“Students are able to bring their unique perspective and experiences to the Certificate, and particularly to the final ENVS 401 project. I am inspired and encouraged by what I see in our classes each year,” says Dr. Colin Whitfield, SENS Assistant Professor and Member of the Global Institute for Water Security (GIWS). “Ultimately, a sustainable future means everyone contributing and living out sustainability principles in ways that make sense for themselves.”
Sydney Kuppenbender and Ashley Carlson were awarded the Outstanding Sustainability in Action Project award for an original video called Two-Eyed Seeing, the title a reference to using one eye for Western science and the other for Traditional Ecological Knowledge.
“We knew immediately that we wanted the project to focus on Traditional Ecological Knowledge,” Carlson said. “We found that within most of our classes, there is a lack of Indigenous content and representation.
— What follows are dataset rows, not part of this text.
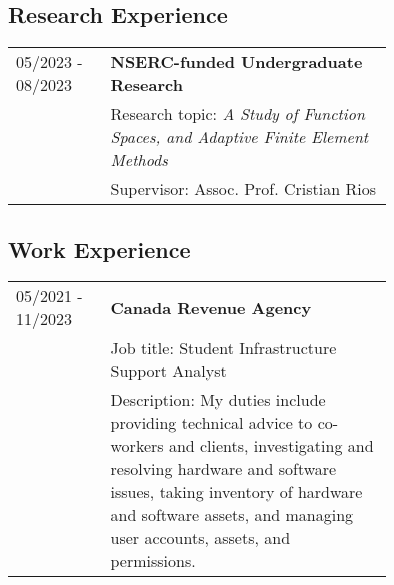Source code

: \documentclass[12pt]{article}
\begin{document}
\subsection*{Research Experience}
\begin{tabular}{l p{0.75\linewidth}}
05/2023 - 08/2023&\textbf{NSERC-funded Undergraduate Research}\\
		      &Research topic: \textit{A Study of Function Spaces, and Adaptive Finite Element Methods}\\
		      &Supervisor: Assoc. Prof. Cristian Rios
\end{tabular}
\subsection*{Work Experience}
\begin{tabular}{l p{0.75\linewidth}}
05/2021 - 11/2023&\textbf{Canada Revenue Agency}\\
	            &Job title: Student Infrastructure Support Analyst\\
		    &Description: My duties include providing technical advice to co-workers and clients,
		     investigating and resolving hardware and software issues,
                     taking inventory of hardware and software assets, and managing user accounts, assets, and permissions.
\end{tabular}
\newpage
\end{document}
As Indigenous women who practice traditional methods, we thought it to be essential for Traditional Ecological Knowledge to be analyzed under an objective lens, to show how directly it ties in with Western sustainability principles and science.”
Kuppenbender agreed. “As Indigenous students in STEM, we bear witness every day to the lack of Indigenous content in curricula, particularly where it would be appropriate such as in retelling the history of sustainability and the foundational role Indigenous knowledge has played in building up the modern movement. The absence of this content is likely not as obvious to those that do not feel its absence, namely non-Indigenous students in STEM, and this gap is something we desired to address in taking on this project.”
“Most often, putting sustainability into action translates into some combination of applying scientific and expert knowledge to solve a problem with defined policy or economic solutions,” says Dr. Andrew Watson, Assistant Professor in the Department of History, and Associate Faculty member at SENS. “Kuppenbender and Carlson force us to take a step back from assumptions that lay at the heart of sustainability thinking and challenge us to consider how problems might be approached through the lens of a personal and intimate relationship with the land. The result is a well-crafted video that will prompt viewers to pause and reflect on their own thinking.”
Abby Chicoine, winner of the Certificate in Sustainability Excellence award, was chosen for her overall performance throughout the certificate program. Dr. Colin Laroque, ENVS 401 instructor and Professor in the Department of Soil Science says, “Abby exemplifies a long-standing perspective in sustainability, and walks the walk in everyday life. Her heart is huge, and her dedication and drive make people around her better. I don’t think there is a way of measuring how successful she will be in the future.”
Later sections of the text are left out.